=== Study material ===
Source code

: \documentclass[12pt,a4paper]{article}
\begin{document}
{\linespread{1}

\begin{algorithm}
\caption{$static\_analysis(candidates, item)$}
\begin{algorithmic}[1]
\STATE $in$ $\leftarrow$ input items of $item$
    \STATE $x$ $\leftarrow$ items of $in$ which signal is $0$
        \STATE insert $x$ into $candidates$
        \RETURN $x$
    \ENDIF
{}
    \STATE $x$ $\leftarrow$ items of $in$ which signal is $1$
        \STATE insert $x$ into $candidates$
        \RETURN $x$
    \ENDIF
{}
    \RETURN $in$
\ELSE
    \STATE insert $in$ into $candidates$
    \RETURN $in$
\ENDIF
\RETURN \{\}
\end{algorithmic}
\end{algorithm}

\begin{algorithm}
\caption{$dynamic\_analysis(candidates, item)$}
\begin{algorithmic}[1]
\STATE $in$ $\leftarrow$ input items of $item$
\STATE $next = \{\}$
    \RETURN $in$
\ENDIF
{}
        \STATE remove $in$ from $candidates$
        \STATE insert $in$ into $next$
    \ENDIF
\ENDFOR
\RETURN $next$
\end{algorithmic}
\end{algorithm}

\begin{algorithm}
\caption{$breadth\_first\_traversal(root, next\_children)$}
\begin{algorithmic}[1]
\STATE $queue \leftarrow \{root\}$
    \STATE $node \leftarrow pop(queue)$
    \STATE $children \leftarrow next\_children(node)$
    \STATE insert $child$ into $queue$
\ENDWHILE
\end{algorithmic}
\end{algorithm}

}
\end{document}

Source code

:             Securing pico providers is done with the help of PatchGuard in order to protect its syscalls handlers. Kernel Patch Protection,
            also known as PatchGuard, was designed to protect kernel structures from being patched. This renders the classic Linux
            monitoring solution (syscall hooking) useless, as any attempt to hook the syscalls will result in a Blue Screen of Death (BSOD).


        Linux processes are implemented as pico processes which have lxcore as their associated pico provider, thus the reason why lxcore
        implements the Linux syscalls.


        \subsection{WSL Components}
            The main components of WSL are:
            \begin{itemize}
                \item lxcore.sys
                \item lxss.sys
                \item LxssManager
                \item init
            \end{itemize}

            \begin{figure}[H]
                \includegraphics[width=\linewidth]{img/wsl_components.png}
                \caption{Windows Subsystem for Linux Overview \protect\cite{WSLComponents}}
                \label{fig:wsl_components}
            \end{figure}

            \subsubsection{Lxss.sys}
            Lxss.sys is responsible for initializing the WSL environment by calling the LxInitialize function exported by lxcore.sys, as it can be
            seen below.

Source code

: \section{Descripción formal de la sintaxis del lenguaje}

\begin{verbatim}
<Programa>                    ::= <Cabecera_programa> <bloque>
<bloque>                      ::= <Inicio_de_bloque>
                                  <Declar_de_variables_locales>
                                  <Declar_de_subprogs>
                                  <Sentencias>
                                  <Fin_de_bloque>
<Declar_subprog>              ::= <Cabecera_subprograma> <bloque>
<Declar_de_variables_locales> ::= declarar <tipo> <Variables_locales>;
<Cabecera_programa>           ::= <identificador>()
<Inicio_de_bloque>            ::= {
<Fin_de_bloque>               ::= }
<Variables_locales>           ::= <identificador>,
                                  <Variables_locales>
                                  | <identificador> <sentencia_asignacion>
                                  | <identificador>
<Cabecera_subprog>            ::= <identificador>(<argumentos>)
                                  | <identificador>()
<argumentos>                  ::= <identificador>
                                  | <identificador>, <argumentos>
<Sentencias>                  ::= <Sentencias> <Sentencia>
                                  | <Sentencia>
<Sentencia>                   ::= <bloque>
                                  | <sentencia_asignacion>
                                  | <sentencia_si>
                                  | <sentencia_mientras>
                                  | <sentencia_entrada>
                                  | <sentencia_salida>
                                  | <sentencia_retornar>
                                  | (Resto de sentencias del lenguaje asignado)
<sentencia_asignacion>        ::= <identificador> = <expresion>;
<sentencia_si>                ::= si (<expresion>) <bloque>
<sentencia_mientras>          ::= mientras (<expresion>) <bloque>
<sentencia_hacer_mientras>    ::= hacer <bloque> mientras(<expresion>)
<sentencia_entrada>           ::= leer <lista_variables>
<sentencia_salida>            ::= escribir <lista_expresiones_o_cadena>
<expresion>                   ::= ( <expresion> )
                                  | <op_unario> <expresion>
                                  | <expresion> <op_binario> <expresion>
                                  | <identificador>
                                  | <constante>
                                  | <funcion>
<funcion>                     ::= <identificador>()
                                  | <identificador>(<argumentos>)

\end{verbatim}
...
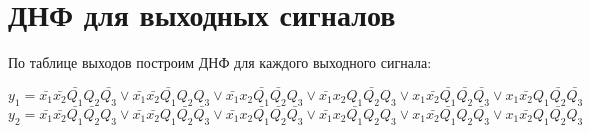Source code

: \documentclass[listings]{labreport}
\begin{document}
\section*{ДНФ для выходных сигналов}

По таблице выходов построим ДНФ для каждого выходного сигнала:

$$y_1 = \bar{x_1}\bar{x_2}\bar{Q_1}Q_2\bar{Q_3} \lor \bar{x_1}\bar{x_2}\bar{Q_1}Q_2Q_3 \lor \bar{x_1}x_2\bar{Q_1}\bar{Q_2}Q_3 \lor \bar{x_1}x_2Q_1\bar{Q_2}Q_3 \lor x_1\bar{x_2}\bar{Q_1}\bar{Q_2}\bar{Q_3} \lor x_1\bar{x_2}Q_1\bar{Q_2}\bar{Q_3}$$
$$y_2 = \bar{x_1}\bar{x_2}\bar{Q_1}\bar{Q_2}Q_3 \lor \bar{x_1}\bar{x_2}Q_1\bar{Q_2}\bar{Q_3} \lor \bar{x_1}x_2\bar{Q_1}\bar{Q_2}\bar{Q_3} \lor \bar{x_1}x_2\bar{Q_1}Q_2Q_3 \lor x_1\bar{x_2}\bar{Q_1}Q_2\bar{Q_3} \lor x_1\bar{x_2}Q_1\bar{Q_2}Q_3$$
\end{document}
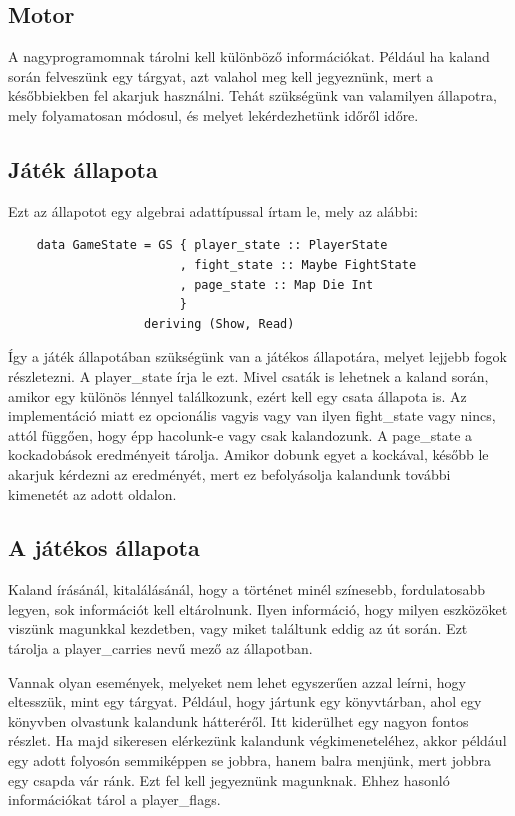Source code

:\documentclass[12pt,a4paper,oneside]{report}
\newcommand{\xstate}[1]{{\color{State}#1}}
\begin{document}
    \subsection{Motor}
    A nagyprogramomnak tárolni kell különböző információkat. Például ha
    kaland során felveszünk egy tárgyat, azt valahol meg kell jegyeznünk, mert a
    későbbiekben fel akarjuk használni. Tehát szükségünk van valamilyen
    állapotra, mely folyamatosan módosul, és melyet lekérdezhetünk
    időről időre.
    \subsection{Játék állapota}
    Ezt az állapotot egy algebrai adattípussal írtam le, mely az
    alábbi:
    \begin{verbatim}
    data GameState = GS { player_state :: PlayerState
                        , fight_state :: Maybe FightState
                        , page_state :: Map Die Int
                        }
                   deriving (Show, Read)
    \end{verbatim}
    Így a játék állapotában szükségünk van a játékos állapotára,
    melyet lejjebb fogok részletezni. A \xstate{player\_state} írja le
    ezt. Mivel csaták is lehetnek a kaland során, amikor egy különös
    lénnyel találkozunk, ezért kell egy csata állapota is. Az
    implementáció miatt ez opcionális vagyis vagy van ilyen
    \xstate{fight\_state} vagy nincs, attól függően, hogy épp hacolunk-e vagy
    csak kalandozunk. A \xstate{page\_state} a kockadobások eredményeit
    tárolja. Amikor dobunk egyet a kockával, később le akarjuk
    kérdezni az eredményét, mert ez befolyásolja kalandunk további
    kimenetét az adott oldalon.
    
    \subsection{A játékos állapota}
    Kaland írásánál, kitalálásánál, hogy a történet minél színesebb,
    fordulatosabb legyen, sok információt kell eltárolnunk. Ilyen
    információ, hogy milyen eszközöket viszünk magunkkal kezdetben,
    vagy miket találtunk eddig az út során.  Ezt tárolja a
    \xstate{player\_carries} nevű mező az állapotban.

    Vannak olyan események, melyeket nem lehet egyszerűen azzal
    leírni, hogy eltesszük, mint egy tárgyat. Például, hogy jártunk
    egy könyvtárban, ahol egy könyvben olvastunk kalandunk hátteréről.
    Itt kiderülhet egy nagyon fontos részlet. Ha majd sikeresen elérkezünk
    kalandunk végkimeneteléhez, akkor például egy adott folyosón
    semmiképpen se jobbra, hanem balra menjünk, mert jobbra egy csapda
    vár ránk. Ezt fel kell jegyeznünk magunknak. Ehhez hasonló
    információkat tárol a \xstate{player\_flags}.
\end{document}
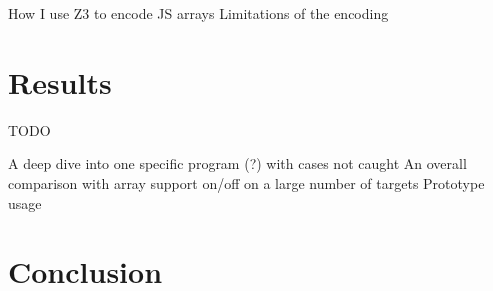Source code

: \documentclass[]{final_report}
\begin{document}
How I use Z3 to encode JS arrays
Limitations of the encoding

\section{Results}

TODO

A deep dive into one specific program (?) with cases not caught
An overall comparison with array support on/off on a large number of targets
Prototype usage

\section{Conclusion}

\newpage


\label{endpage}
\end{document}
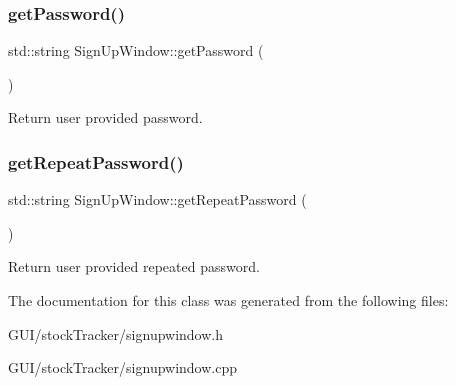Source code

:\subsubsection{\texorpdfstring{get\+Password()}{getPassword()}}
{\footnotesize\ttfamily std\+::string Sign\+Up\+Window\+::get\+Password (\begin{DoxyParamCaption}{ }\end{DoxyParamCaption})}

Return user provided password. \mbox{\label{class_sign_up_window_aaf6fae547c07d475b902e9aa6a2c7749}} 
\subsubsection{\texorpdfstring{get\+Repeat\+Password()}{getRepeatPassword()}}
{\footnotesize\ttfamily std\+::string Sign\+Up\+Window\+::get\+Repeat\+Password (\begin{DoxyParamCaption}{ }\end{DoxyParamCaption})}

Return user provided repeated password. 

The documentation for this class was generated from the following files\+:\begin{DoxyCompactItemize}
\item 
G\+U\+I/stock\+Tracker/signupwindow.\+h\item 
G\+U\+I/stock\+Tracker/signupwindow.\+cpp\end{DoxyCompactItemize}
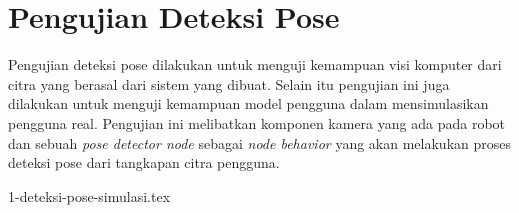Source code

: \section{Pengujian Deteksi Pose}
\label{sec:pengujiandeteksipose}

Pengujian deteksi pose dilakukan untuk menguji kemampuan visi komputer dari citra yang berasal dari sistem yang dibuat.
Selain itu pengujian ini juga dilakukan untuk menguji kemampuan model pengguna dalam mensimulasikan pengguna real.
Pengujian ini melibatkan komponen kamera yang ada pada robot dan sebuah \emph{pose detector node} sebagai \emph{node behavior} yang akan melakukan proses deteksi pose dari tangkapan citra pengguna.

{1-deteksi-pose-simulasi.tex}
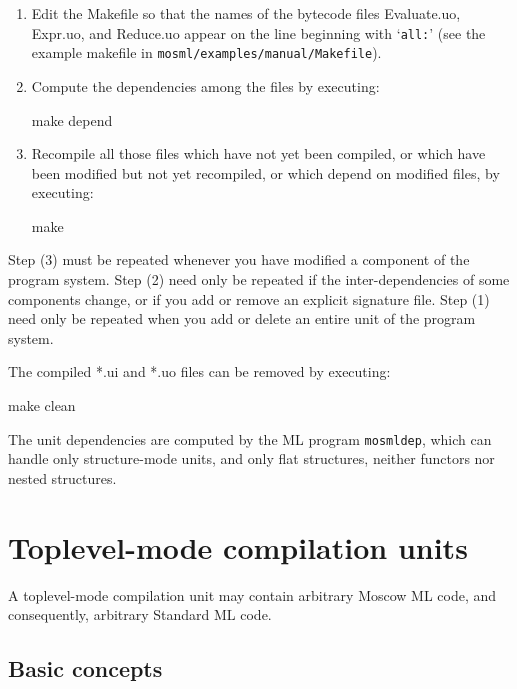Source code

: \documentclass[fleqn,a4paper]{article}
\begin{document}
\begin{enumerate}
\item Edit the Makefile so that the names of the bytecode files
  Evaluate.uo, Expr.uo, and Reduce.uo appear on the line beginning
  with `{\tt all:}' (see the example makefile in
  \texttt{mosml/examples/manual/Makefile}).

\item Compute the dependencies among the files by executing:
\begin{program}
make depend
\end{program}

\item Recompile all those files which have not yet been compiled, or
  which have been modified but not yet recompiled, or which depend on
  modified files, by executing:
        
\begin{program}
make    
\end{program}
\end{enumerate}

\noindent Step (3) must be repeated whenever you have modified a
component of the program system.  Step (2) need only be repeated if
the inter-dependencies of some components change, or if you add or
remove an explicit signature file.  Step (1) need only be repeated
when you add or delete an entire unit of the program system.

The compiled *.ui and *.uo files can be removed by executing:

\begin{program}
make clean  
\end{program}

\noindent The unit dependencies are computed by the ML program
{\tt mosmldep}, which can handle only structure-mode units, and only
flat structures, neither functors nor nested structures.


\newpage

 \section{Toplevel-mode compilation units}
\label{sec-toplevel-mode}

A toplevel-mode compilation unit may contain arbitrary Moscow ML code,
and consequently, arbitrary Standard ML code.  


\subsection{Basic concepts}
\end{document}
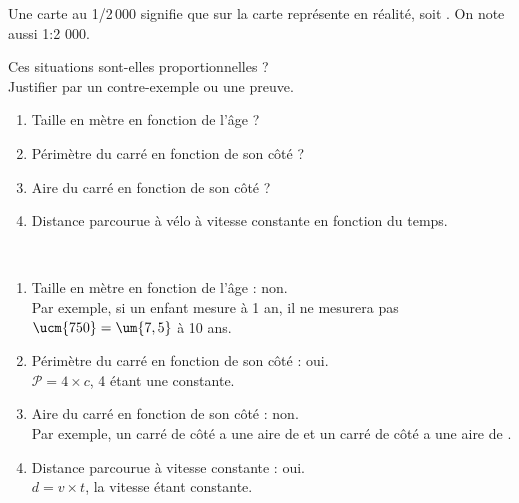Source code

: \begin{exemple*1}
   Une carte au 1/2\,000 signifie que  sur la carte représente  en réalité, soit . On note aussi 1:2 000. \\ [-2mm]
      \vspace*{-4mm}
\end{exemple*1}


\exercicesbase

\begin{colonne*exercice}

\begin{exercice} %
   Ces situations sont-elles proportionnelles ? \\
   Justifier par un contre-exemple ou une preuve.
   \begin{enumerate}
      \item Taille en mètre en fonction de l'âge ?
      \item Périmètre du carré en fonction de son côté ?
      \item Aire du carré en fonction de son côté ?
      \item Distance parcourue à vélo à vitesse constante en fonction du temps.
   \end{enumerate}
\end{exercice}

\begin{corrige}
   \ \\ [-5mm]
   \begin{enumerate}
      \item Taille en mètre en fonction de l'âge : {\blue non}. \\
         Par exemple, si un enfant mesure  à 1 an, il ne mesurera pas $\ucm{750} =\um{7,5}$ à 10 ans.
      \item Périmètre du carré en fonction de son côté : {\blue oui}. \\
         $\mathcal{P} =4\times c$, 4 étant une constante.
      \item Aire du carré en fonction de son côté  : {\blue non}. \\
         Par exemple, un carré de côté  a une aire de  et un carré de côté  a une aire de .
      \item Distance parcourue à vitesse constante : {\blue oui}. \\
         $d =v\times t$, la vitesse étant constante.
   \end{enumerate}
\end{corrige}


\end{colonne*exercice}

=== Required work ===
From the records above, copy out the line with "Ces situations sont-elles", the line with "fonction du temps.", and every line between them, word for word.

=== Result ===
   Ces situations sont-elles proportionnelles ? \\
   Justifier par un contre-exemple ou une preuve.
   \begin{enumerate}
      \item Taille en mètre en fonction de l'âge ?
      \item Périmètre du carré en fonction de son côté ?
      \item Aire du carré en fonction de son côté ?
      \item Distance parcourue à vélo à vitesse constante en fonction du temps.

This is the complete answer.